Fantasmagoriana

Senior Theatre Critic PHOEBE LUCKHURST doubts herself, but gets past that and then doubts this production instead. A lot.

adam drew ADC theatre Fantasmagoriana lateshow lord byron Phoebe Luckhurst

ADC Theatre, 2nd-5th March, 11pm, £4-6

Directed by Georgia Hume

[rating: 1/5]

About twenty minutes into Fantasmagoriana a sobering clanger dropped. ‘This is really not very good,’ I thought. ‘I mean, it’s really not very good.’ And I started to fret. Why had I been sent to review the flop instead of, say, this week’s high-profile ADC mainshow, The Seagull feat. Simon Haines? Maybe I had been demoted by The Tab like a disgraced member of the cabinet. Perhaps I was a metaphorical transport minister, or environment, food and rural affairs minister, or one of those other ones that no one cares about?

Of course, this thinking was rather absurd, but it had the pleasing concomitant of distracting me from the action. Or rather, from ‘the people on the stage’, action being rather too generous a word for whatever was going on, namely nothing. Fantasmagoriana, a piece of new theatre written and produced by Tamara Micner, represented the prehistory of Mary Shelley’s (Katie Alcock) Frankenstein: a story competition proposed by an idle Lord Byron (the louche Adam Drew) whilst holed up in a grand house on Lake Geneva.
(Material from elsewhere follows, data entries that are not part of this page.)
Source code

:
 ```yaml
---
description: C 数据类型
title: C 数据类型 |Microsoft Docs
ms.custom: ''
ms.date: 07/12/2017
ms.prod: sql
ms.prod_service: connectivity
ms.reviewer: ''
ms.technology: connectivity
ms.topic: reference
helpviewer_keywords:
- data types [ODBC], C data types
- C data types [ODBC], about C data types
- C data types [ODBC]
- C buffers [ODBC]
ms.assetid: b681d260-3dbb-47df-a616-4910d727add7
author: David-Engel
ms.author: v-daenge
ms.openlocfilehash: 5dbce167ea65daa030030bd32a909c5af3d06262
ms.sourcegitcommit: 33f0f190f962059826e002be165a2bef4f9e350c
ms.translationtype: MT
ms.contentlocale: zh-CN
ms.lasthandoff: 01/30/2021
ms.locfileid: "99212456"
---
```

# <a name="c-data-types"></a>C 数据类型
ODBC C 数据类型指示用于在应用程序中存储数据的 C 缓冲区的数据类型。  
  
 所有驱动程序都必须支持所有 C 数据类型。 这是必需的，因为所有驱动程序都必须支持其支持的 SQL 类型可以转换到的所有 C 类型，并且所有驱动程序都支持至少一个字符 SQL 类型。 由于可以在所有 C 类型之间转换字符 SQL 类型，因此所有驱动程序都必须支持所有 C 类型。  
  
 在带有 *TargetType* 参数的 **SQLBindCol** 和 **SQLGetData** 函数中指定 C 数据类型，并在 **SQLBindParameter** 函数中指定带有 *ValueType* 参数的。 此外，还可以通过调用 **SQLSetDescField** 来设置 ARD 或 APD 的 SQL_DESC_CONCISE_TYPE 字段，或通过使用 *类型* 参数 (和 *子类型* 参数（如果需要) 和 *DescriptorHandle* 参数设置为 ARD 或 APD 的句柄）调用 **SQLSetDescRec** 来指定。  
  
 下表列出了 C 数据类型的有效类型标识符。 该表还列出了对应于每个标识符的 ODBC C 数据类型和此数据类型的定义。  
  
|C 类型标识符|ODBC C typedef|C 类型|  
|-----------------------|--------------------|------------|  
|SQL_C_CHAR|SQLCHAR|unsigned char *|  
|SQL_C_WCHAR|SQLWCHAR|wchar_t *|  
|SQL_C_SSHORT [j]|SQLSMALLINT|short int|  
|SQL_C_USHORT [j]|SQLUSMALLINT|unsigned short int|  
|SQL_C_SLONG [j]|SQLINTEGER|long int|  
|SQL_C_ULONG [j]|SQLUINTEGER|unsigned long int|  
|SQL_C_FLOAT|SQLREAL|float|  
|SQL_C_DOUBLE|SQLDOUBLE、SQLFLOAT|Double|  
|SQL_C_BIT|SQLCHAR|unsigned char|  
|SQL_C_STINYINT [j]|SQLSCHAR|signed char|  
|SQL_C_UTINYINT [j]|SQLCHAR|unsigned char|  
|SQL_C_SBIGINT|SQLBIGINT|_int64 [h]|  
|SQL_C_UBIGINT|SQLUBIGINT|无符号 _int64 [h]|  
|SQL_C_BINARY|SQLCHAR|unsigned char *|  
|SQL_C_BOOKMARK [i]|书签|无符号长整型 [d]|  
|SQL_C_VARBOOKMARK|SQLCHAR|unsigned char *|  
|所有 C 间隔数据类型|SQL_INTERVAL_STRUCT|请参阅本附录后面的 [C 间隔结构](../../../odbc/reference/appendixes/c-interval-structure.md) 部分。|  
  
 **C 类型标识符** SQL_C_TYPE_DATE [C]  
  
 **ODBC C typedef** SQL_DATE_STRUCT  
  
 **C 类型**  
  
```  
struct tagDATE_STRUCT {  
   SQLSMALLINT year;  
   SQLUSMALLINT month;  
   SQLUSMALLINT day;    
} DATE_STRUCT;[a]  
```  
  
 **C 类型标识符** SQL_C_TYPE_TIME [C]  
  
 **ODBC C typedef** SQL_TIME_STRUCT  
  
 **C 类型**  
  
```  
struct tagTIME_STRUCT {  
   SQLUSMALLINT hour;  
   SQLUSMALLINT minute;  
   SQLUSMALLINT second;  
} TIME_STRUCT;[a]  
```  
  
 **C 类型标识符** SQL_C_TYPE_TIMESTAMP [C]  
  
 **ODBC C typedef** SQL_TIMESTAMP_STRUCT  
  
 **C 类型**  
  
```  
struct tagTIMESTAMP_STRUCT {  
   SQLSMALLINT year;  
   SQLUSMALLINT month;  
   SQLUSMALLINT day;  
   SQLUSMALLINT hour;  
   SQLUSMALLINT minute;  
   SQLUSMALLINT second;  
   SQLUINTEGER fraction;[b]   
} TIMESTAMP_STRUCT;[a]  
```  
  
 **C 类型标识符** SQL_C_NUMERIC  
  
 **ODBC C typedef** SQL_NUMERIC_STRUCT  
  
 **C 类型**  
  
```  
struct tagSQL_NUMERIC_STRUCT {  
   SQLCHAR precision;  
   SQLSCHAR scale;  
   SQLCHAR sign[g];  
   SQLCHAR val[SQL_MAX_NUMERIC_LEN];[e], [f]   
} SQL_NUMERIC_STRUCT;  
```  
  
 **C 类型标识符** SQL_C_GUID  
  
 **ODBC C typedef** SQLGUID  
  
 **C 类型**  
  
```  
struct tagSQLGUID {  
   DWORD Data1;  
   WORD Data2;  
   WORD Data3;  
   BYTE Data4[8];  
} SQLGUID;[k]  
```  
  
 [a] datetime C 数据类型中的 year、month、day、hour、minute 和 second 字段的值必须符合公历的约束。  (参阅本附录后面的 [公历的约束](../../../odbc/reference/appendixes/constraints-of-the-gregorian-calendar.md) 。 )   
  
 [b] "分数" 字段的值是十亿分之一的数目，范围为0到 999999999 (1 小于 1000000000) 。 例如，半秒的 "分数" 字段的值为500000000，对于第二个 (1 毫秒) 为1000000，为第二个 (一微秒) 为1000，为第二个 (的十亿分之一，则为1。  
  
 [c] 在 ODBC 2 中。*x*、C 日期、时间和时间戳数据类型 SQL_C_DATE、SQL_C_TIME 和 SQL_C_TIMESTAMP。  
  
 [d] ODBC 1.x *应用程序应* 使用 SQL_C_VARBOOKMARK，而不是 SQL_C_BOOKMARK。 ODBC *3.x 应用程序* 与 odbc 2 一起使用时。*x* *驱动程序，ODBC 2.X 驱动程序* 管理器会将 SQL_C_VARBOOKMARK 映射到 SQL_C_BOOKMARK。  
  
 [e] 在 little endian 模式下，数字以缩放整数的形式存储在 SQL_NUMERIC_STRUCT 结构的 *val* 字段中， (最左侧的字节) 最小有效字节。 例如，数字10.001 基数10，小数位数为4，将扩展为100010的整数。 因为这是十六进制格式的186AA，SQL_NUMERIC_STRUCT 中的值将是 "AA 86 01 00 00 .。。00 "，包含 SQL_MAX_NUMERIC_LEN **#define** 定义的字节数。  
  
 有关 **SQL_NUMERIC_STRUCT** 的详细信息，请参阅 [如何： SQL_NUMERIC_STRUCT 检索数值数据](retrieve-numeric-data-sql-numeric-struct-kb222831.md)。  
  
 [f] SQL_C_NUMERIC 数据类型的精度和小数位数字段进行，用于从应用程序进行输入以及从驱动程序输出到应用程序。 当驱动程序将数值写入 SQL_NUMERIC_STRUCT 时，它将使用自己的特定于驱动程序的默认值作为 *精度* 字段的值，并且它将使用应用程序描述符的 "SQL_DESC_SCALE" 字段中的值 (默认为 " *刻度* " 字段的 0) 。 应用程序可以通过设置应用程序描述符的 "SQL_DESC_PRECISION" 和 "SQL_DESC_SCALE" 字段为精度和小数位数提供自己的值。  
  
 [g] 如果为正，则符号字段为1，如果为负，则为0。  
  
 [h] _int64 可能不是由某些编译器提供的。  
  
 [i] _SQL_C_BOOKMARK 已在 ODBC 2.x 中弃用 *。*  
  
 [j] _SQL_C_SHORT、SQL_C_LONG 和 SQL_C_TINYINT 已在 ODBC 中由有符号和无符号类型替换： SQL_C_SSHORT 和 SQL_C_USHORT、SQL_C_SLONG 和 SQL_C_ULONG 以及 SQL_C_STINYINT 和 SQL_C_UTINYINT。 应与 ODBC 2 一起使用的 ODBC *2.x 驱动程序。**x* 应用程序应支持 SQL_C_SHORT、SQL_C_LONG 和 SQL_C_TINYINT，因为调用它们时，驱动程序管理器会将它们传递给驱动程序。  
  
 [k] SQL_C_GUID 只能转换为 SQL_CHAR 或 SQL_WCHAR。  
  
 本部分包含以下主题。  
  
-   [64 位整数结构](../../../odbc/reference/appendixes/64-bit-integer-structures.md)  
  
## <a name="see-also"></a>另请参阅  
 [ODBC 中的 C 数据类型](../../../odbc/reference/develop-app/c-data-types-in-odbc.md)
Also populating the scene were Percy Shelley, (Laurens Macklon), John Polidori  (Jack Oxley) and Claire Clairmont (Catherine Trinder). Byron is escaping his own scandals in London (incest, sodomy, the usual), Mary and Percy are travelling, Polidori is Byron’s sometime plaything and Claire Clairmont is utterly pointless.

In fact, everything is rather pointless, for besides enacting the historical context of a canonical literary work, Fantasmagoriana didn’t do anything that Wikipedia couldn’t have done without having to take a trip to the ADC. It was difficult to summarise the dramatic centre – Mary seemed to be having some trouble writing a story, but she was flatly pragmatic and seemingly unconcerned about it, so it seemed a strange premise for the creation of a script.

Photographs by Milla Basma

Drama pivots on actions and conflicts; Fantasmagoriana’s models felt bewilderingly insubstantial. Byron seems nothing but a little agitated by his essential banishment from London. Granted, Drew’s was the best performance, delivering the only amusing lines with comedic timing; but he was adrift in a cast of other non-performances. Byron’s affair with Polidori was alluded to and the arrival of a former conquest, Clairmont, provided a climate in which a required conflict might have been evinced. It was not. Clairmont’s ‘revelation’ that she was pregnant was handled with the sort of blasé treatment that might have been the fitting response to someone announcing they were popping to the loo; it then seemed to be dropped from the play altogether.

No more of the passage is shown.